=== Begin Enclosure ===
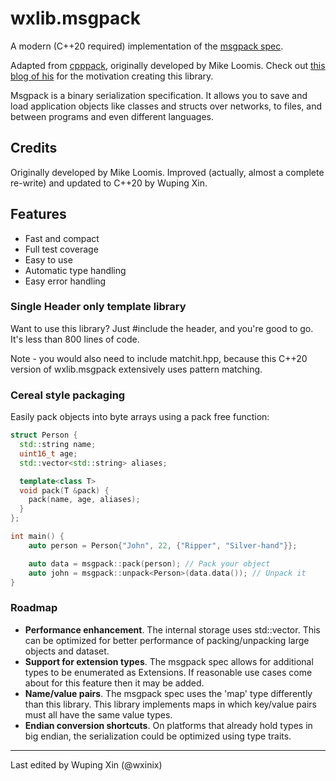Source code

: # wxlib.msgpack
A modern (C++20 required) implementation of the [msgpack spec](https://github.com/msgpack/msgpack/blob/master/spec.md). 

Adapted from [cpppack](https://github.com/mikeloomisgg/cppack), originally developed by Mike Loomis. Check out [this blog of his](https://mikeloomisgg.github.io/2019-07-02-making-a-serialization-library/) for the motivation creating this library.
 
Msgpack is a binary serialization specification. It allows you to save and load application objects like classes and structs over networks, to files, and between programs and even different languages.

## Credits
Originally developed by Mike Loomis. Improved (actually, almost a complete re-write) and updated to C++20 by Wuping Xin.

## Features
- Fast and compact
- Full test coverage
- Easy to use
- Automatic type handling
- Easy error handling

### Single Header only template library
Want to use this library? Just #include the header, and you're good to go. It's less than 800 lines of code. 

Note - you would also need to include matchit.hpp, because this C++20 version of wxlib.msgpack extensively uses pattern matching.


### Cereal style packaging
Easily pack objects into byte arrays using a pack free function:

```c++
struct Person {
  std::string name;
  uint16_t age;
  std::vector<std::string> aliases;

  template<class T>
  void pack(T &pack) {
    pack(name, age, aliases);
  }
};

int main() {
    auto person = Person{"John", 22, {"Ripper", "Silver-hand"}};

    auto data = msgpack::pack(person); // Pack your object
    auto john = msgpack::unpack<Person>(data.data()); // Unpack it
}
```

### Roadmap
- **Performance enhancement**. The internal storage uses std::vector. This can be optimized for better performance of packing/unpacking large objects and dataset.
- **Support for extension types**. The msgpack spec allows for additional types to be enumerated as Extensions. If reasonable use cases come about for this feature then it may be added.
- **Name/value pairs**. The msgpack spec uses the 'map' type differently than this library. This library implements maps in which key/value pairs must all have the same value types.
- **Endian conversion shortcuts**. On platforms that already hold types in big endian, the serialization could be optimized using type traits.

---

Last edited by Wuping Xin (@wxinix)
=== End Enclosure ===
=== Begin Enclosure ===
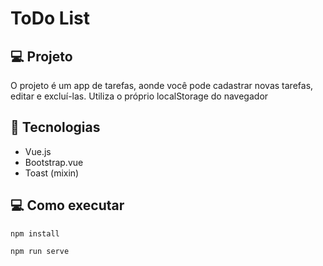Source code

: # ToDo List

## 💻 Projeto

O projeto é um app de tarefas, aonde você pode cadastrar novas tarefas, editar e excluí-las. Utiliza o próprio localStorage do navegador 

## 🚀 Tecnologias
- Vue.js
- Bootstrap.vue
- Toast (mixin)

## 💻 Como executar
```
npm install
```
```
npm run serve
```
=== End Enclosure ===
> What to work on:
Return every line from the entries that holds the string "Mike".

> Expected answer:
Adapted from [cpppack](https://github.com/mikeloomisgg/cppack), originally developed by Mike Loomis. Check out [this blog of his](https://mikeloomisgg.github.io/2019-07-02-making-a-serialization-library/) for the motivation creating this library.
Originally developed by Mike Loomis. Improved (actually, almost a complete re-write) and updated to C++20 by Wuping Xin.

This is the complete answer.